ACTIVITY:
The entries below are to be printed again word for word.

[Source data]
★ ★ ★

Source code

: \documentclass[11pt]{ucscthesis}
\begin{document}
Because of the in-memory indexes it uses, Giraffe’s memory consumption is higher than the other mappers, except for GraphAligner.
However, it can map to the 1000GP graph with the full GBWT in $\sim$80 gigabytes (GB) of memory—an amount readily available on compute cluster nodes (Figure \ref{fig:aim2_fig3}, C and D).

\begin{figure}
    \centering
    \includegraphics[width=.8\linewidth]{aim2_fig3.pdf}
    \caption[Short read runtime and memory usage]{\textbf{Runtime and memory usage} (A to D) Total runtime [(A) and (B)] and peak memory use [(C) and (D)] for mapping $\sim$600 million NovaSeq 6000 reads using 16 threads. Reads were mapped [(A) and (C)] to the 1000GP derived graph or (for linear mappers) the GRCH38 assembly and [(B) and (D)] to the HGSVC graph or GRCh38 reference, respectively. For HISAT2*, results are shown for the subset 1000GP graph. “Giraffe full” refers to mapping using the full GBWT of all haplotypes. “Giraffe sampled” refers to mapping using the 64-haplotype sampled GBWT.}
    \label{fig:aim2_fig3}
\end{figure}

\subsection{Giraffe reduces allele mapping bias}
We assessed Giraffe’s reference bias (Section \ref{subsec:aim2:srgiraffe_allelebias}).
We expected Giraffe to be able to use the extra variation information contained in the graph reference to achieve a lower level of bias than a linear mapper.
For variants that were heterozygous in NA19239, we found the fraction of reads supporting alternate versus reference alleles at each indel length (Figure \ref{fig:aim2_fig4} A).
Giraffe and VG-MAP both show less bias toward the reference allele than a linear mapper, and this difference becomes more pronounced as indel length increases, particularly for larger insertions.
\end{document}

★ ★ ★

EXERCISE RESPONSE:
Source code

: \documentclass[11pt]{ucscthesis}
\begin{document}
Because of the in-memory indexes it uses, Giraffe’s memory consumption is higher than the other mappers, except for GraphAligner.
However, it can map to the 1000GP graph with the full GBWT in $\sim$80 gigabytes (GB) of memory—an amount readily available on compute cluster nodes (Figure \ref{fig:aim2_fig3}, C and D).

\begin{figure}
    \centering
    \includegraphics[width=.8\linewidth]{aim2_fig3.pdf}
    \caption[Short read runtime and memory usage]{\textbf{Runtime and memory usage} (A to D) Total runtime [(A) and (B)] and peak memory use [(C) and (D)] for mapping $\sim$600 million NovaSeq 6000 reads using 16 threads. Reads were mapped [(A) and (C)] to the 1000GP derived graph or (for linear mappers) the GRCH38 assembly and [(B) and (D)] to the HGSVC graph or GRCh38 reference, respectively. For HISAT2*, results are shown for the subset 1000GP graph. “Giraffe full” refers to mapping using the full GBWT of all haplotypes. “Giraffe sampled” refers to mapping using the 64-haplotype sampled GBWT.}
    \label{fig:aim2_fig3}
\end{figure}

\subsection{Giraffe reduces allele mapping bias}
We assessed Giraffe’s reference bias (Section \ref{subsec:aim2:srgiraffe_allelebias}).
We expected Giraffe to be able to use the extra variation information contained in the graph reference to achieve a lower level of bias than a linear mapper.
For variants that were heterozygous in NA19239, we found the fraction of reads supporting alternate versus reference alleles at each indel length (Figure \ref{fig:aim2_fig4} A).
Giraffe and VG-MAP both show less bias toward the reference allele than a linear mapper, and this difference becomes more pronounced as indel length increases, particularly for larger insertions.
\end{document}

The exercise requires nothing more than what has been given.